Titan smart TV OS home screen

(Image credit: Future)

The world of smart TV software options on the best TVs is only getting more complicated over time. Some TV makers use their own software and keep it strictly on their own TVs, but you’ve also got the likes of LG webOS, Roku TV, Google TV, and Amazon Fire TV all competing to be on TVs from other manufacturers. And now there’s another name in the ring: Titan OS.

After an in-depth demo session, I found Titan OS interesting not because of the new features it brings to the table but because of the lack of them – or, rather, the lack of complexity in the system. The focus here is on making it take less time to get you actually watching something by making a fast operating system with fewer clicks on the remote needed to find the stuff you like. 

That includes not just on-demand stuff from the big streaming services, but also making better use of free streaming channels right in the main interface. Based on the time so far, I like the look of it.
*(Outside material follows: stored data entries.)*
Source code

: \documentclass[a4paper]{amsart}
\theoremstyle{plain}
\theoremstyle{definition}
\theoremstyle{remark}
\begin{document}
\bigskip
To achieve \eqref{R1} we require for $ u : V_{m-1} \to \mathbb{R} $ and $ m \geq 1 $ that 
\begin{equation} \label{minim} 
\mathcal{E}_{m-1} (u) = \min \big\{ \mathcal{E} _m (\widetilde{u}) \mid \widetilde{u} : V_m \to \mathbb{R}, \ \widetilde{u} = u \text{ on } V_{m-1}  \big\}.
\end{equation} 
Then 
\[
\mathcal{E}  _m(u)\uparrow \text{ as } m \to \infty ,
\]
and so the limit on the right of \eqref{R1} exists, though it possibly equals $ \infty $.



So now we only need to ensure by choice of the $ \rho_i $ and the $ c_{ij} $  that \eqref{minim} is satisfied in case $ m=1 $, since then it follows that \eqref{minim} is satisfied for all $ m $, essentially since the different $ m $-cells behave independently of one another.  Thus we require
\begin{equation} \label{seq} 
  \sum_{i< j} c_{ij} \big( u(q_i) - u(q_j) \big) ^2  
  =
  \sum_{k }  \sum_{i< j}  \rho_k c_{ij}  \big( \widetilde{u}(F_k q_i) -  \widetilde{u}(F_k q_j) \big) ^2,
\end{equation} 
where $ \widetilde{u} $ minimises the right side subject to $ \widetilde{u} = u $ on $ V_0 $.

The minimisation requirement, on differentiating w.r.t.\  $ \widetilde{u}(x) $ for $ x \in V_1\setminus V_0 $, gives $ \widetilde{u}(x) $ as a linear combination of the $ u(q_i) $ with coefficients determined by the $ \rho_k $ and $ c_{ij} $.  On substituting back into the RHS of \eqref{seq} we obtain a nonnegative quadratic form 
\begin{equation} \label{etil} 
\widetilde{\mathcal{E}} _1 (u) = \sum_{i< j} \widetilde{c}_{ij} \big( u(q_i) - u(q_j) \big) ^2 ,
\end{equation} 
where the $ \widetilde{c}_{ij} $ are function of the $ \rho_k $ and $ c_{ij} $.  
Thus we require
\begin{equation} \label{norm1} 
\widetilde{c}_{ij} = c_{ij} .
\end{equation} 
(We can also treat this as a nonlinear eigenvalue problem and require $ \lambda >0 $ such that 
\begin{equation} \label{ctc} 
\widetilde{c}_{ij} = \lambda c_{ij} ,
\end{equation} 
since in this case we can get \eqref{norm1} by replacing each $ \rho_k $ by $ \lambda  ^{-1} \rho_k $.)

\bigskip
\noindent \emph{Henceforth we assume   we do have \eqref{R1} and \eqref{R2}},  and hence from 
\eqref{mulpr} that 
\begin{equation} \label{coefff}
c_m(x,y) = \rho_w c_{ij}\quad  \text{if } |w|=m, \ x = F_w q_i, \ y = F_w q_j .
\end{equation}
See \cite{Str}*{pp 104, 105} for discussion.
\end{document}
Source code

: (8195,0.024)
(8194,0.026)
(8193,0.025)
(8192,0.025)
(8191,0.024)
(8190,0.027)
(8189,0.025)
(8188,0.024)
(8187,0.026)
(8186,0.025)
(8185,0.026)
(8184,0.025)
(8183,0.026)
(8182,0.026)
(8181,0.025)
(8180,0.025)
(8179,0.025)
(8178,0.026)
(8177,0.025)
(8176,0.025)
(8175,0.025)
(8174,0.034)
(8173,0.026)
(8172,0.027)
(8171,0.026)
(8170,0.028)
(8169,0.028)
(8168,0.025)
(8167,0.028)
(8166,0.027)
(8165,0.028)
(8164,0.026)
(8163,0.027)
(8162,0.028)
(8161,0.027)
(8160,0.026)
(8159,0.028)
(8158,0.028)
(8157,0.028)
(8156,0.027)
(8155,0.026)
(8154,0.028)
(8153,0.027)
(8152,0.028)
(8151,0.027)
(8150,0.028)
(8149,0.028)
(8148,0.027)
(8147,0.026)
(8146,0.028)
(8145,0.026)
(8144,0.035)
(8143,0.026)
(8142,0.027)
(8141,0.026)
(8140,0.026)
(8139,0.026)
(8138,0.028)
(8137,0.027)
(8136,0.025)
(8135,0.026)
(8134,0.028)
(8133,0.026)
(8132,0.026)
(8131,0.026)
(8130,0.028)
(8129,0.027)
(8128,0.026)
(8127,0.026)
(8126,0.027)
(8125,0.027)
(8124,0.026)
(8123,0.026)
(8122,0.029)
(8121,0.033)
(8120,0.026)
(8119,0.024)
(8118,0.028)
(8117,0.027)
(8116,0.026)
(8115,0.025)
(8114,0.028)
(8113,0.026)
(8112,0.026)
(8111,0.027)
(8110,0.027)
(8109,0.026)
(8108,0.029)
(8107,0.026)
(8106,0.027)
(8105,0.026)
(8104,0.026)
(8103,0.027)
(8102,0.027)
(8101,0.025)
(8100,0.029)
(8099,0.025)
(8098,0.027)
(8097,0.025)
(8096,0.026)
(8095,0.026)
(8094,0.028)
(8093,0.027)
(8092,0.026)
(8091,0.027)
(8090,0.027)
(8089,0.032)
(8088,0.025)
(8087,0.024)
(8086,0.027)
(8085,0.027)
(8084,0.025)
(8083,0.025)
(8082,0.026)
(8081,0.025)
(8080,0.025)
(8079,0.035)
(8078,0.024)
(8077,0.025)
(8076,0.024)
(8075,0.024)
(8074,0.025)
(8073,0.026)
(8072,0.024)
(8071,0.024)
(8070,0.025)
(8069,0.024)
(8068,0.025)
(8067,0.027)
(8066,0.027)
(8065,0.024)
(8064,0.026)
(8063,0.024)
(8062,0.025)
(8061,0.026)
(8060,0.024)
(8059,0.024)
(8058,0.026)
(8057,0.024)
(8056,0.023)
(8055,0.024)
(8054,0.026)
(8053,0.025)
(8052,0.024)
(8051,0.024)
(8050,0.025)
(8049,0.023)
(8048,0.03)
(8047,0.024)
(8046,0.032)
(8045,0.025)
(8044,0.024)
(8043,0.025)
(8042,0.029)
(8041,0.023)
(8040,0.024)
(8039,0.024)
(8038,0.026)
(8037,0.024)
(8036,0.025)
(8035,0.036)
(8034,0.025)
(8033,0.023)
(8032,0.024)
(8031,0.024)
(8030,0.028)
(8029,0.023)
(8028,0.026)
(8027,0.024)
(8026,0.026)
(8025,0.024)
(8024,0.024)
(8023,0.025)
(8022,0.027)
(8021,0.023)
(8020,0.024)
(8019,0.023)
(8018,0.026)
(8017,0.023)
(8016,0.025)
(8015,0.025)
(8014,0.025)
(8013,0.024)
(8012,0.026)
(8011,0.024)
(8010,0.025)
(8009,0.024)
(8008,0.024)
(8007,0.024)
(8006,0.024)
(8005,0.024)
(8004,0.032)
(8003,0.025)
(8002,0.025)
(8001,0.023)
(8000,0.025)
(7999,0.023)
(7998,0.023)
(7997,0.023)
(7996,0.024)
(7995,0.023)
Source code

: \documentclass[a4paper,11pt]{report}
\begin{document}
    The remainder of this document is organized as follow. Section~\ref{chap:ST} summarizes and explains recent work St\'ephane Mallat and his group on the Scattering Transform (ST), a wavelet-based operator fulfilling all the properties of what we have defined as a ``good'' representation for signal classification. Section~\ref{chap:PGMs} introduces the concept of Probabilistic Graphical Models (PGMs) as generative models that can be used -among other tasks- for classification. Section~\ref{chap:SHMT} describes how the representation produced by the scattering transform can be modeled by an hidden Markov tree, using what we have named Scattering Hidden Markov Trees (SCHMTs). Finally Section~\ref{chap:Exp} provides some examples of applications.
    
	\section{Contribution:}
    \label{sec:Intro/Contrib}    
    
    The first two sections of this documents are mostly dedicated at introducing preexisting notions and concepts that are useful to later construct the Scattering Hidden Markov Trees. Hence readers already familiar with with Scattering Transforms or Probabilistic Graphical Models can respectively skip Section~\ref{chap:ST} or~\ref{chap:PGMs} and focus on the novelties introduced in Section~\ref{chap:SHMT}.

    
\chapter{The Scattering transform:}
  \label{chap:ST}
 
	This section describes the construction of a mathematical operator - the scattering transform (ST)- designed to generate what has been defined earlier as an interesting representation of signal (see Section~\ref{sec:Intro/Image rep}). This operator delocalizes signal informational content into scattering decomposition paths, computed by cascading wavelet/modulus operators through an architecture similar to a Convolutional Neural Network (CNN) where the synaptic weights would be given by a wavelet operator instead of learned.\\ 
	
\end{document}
Speaking of the look, there’s nothing revolutionary going on here. It looks like nearly every other smart TV software, and I think that’s a good thing. You’ve got a row of advertising for new shows at the top (creating/designing a new TV interface has to pay for itself somehow), then a list of app favorites you can use to launch services, and then rows of recommendations from your apps, or for channels you watch regularly. Easy, works well, and if you’ve used smart TV software recently, you’ll probably be able to transfer your navigation skills to Titan.

Titan smart TV OS recommendations

Titan will learn what you like, and tweak recommendations to match. (Image credit: Future)

At the top are tabs to switch between a few key options, such as live TV channels, a list of available apps, or over on the right are some options for accessing Settings. It actually reminds me a lot of the PS5 Home screen in that way.

But what impressed me most about this Home screen is the speed. Hitting ‘Resume’ to watch something on Netflix had the movie playing within a couple of seconds, with no extra hassle or time spent looking at a loading symbol. Even my Apple TV 4K, which has the processing power of a lightweight laptop, doesn’t manage that. When I played more with the platform, it became clear that speed is an advantage overall – it seems like it might be just less frustrating to navigate and use than many smart platforms. Even Amazon Fire TV, with such a powerful company behind it, has lag issues, especially on cheaper TVs.

Titan won’t arrive with in-depth smart home integration or anything like that, but I think it’s probably on the right lines with this: I suspect that if you asked most people if they want a faster TV system or one with loads of extra features, they’d say the former.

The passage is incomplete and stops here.